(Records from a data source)
—————
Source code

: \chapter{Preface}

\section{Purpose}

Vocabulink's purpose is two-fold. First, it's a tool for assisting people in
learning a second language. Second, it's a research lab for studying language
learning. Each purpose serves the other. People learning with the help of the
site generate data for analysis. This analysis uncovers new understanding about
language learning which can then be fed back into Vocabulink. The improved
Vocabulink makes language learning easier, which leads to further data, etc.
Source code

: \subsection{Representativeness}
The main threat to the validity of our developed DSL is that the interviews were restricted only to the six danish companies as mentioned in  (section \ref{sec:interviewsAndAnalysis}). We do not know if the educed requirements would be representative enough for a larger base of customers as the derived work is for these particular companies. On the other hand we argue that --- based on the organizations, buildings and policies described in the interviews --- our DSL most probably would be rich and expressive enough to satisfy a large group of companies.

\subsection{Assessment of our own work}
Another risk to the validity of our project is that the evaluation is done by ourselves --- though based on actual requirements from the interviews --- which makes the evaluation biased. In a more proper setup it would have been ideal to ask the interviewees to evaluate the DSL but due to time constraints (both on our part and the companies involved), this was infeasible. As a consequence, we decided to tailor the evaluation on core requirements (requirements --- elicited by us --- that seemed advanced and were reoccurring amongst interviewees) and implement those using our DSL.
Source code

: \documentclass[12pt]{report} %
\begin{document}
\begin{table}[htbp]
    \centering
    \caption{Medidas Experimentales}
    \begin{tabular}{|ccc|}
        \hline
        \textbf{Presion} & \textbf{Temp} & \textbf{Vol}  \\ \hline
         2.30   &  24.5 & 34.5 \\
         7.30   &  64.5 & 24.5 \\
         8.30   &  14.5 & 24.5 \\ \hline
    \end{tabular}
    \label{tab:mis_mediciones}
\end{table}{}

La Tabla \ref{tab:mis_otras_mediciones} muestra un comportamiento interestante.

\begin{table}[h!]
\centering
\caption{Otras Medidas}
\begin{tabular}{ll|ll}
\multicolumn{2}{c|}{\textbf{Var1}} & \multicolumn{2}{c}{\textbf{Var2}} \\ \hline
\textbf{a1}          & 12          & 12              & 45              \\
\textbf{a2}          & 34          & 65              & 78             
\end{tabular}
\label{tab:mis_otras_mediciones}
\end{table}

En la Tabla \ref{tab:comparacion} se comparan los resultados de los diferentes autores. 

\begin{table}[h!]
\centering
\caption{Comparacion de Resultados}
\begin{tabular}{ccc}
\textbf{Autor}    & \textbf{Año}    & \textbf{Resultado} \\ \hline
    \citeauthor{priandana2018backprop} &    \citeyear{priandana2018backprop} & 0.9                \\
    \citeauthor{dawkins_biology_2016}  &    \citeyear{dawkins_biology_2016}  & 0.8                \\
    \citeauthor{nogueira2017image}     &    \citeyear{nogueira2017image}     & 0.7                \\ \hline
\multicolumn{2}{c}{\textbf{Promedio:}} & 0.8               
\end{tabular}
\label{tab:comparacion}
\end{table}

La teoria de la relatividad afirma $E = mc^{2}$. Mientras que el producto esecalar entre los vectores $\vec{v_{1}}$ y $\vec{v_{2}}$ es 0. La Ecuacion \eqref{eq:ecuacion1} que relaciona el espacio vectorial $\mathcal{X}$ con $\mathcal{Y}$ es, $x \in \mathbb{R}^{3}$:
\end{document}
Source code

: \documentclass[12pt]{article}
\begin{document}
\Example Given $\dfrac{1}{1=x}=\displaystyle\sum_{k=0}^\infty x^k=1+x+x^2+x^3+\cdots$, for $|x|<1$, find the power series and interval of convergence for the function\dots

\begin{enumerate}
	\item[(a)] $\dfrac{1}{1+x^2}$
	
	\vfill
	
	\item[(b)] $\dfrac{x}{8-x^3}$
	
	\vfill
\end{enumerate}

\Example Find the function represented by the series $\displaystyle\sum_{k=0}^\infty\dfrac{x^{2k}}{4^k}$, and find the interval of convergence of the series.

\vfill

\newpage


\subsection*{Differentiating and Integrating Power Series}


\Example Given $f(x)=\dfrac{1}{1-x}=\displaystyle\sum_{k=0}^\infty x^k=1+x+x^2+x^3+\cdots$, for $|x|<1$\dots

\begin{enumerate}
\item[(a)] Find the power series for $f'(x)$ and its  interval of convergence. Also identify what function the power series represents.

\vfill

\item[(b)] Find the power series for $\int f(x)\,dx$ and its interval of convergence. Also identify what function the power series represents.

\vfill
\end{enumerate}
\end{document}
—————
> INSTRUCTIONS FOR THE TASK
Going line by line, copy the data above exactly.

> ANSWER AREA
Source code

: \chapter{Preface}

\section{Purpose}

Vocabulink's purpose is two-fold. First, it's a tool for assisting people in
learning a second language. Second, it's a research lab for studying language
learning. Each purpose serves the other. People learning with the help of the
site generate data for analysis. This analysis uncovers new understanding about
language learning which can then be fed back into Vocabulink. The improved
Vocabulink makes language learning easier, which leads to further data, etc.
Source code

: \subsection{Representativeness}
The main threat to the validity of our developed DSL is that the interviews were restricted only to the six danish companies as mentioned in  (section \ref{sec:interviewsAndAnalysis}). We do not know if the educed requirements would be representative enough for a larger base of customers as the derived work is for these particular companies. On the other hand we argue that --- based on the organizations, buildings and policies described in the interviews --- our DSL most probably would be rich and expressive enough to satisfy a large group of companies.

\subsection{Assessment of our own work}
Another risk to the validity of our project is that the evaluation is done by ourselves --- though based on actual requirements from the interviews --- which makes the evaluation biased. In a more proper setup it would have been ideal to ask the interviewees to evaluate the DSL but due to time constraints (both on our part and the companies involved), this was infeasible. As a consequence, we decided to tailor the evaluation on core requirements (requirements --- elicited by us --- that seemed advanced and were reoccurring amongst interviewees) and implement those using our DSL.
Source code

: \documentclass[12pt]{report} %
\begin{document}
\begin{table}[htbp]
    \centering
    \caption{Medidas Experimentales}
    \begin{tabular}{|ccc|}
        \hline
        \textbf{Presion} & \textbf{Temp} & \textbf{Vol}  \\ \hline
         2.30   &  24.5 & 34.5 \\
         7.30   &  64.5 & 24.5 \\
         8.30   &  14.5 & 24.5 \\ \hline
    \end{tabular}
    \label{tab:mis_mediciones}
\end{table}{}

La Tabla \ref{tab:mis_otras_mediciones} muestra un comportamiento interestante.

\begin{table}[h!]
\centering
\caption{Otras Medidas}
\begin{tabular}{ll|ll}
\multicolumn{2}{c|}{\textbf{Var1}} & \multicolumn{2}{c}{\textbf{Var2}} \\ \hline
\textbf{a1}          & 12          & 12              & 45              \\
\textbf{a2}          & 34          & 65              & 78             
\end{tabular}
\label{tab:mis_otras_mediciones}
\end{table}

En la Tabla \ref{tab:comparacion} se comparan los resultados de los diferentes autores. 

\begin{table}[h!]
\centering
\caption{Comparacion de Resultados}
\begin{tabular}{ccc}
\textbf{Autor}    & \textbf{Año}    & \textbf{Resultado} \\ \hline
    \citeauthor{priandana2018backprop} &    \citeyear{priandana2018backprop} & 0.9                \\
    \citeauthor{dawkins_biology_2016}  &    \citeyear{dawkins_biology_2016}  & 0.8                \\
    \citeauthor{nogueira2017image}     &    \citeyear{nogueira2017image}     & 0.7                \\ \hline
\multicolumn{2}{c}{\textbf{Promedio:}} & 0.8               
\end{tabular}
\label{tab:comparacion}
\end{table}

La teoria de la relatividad afirma $E = mc^{2}$. Mientras que el producto esecalar entre los vectores $\vec{v_{1}}$ y $\vec{v_{2}}$ es 0. La Ecuacion \eqref{eq:ecuacion1} que relaciona el espacio vectorial $\mathcal{X}$ con $\mathcal{Y}$ es, $x \in \mathbb{R}^{3}$:
\end{document}
Source code

: \documentclass[12pt]{article}
\begin{document}
\Example Given $\dfrac{1}{1=x}=\displaystyle\sum_{k=0}^\infty x^k=1+x+x^2+x^3+\cdots$, for $|x|<1$, find the power series and interval of convergence for the function\dots

\begin{enumerate}
	\item[(a)] $\dfrac{1}{1+x^2}$
	
	\vfill
	
	\item[(b)] $\dfrac{x}{8-x^3}$
	
	\vfill
\end{enumerate}

\Example Find the function represented by the series $\displaystyle\sum_{k=0}^\infty\dfrac{x^{2k}}{4^k}$, and find the interval of convergence of the series.

\vfill

\newpage


\subsection*{Differentiating and Integrating Power Series}


\Example Given $f(x)=\dfrac{1}{1-x}=\displaystyle\sum_{k=0}^\infty x^k=1+x+x^2+x^3+\cdots$, for $|x|<1$\dots

\begin{enumerate}
\item[(a)] Find the power series for $f'(x)$ and its  interval of convergence. Also identify what function the power series represents.

\vfill

\item[(b)] Find the power series for $\int f(x)\,dx$ and its interval of convergence. Also identify what function the power series represents.

\vfill
\end{enumerate}
\end{document}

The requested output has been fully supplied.